Because consumer ISPs generally don't have great routes between them and sustained gigabit uploads probably don't always work reliably because of overbooking with consumer lines, you'll probably be better off setting up an SFU on a cheap (temporary) cloud server somewhere.
Not sure why you think that? Maybe on cable modems, because DOCSIS is highly asymmetrical, but on FTTH GPON et al (pretty much the only technology which supports gigabit upload; docsis gigabit upload is extremely rare), there is no reason it couldn't saturate upstream at 1gigabit+. If anything, consumer ISPs are usually way more contended on the downlink side than the upstream side.
GPON is typically shared bandwidth; 2.5Gbps for n customers (that could be an entire building, or the 4 houses adjacent to a box in the backyard, etc.)
More advanced fiber networks split bandwidth based on frequency ("color") instead of giving each ONT a time slot based on the current network capacity. But basically, if you're uploading at 1Gbps, that is fine until 1.5 more neighbors decide to do the same thing. It's rare. When I worked at Google Fiber we kept an eye on PON utilization and there was never a case where a customer couldn't get the requested bandwidth. We even had customers that maxed out 1Gbps/1Gbps 24/7 in an attempt to get banned or something, but of course we wouldn't ban you for that. We did worry about PON capacity and had some tech ready to go in case we ever needed to switch to truly dedicated per-customer gigabit connections.
At another ISP I worked at, our marketing material described the 1Gbps GPON-based link as "dedicated", but many customers noticed it was shared. It would slow down during peak business hours, and then get fast when other people in the building went home from work. We removed the term "dedicated" from our marketing. A political battle that I paid dearly for, but hey, they still exist and didn't get sued into oblivion by the FTC, so that's nice. (We also sold frequency-multiplexed 10Gbps circuits that really were dedicated... I suppose until our uplink to our ISP was saturated. I think we had 100Gbps transit and that never happened. But yeah, there is no such thing as dedicated unless you are physically plugged into the network that you want to reach. The Internet tries its best.)
I know that GPON is shared; but as you say it's rarely the 'weak link'. Regardless, even if it was, it's much more likely that the downstream would be saturated on the gpon level vs the upstream - consumer ISPs are much more downstream heavy than upstream heavy, so I have no idea what the parent post means when he says that its hard to saturated gigabit uplink on consumer connections. It's the opposite if anything.

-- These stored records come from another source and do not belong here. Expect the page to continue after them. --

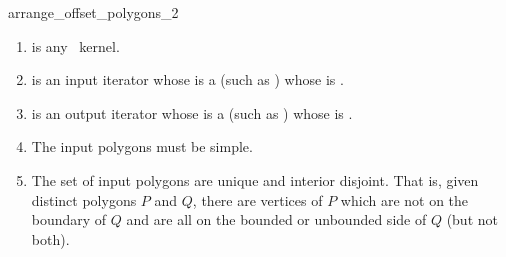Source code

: \begin{ccRefFunction}{arrange_offset_polygons_2}
\begin{enumerate} 
   \item    {} is any \cgal\ kernel.
   \item    {} is an input iterator whose  is a 
            (such as ) whose  is .
   \item    {} is an output iterator whose  is a 
            (such as ) whose  is .
   \item    The input polygons must be simple.
   \item    The set of input polygons are unique and interior disjoint. That is, given distinct polygons
            $P$ and $Q$, there are vertices of $P$ which are not on the boundary of $Q$ and are all on the
            bounded or unbounded side of $Q$ (but not both). 
\end{enumerate}


\ccSeeAlso
{}\\
 \\

\end{ccRefFunction}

It’s not about bandwidth inside the AS, but about fiber peering from ISP datacenters “to the Internet”. I don’t have anyone’s internal informations but that must cost 10-100x more than $35/Gbps/month. Residential internet is gym membership model, a best effort offering. Resources are always heavily over-committed based on typical use cases of groups of average users.
“consumer ISPs generally don't have great routes between them” is the way more important part.
An eyeball network will generally have considerably more, and considerably higher bandwidth, peering relationships with content provider networks than with other eyeball networks.
At AVStack we experimented quite a bit with P2P multiparty video calls, it’s certainly possible but as you scale up the number of participants there’s huge variance in quality depending on the combination of ISPs used by the participants, the time of day, network conditions etc.
Yes but the parent is referring to gigabit upstream connections. Very few gigabit upstream services are over DOCSIS. I don't know of a single provider that offers gigabit upstream on docsis. In the UK Virgin Media offer 100mbit/sec up on their top tier (1gigabit down). I think the fastest Comcast goes in the US is 200mbit/sec up over docsis and that's only in certain areas.
Not sure why you think that? Maybe on cable modems, because DOCSIS is highly asymmetrical, but on FTTH GPON et al (pretty much the only technology which supports gigabit upload; docsis gigabit upload is extremely rare), there is no reason it couldn't saturate upstream at 1gigabit+. If anything, consumer ISPs are usually way more contended on the downlink side than the upstream side.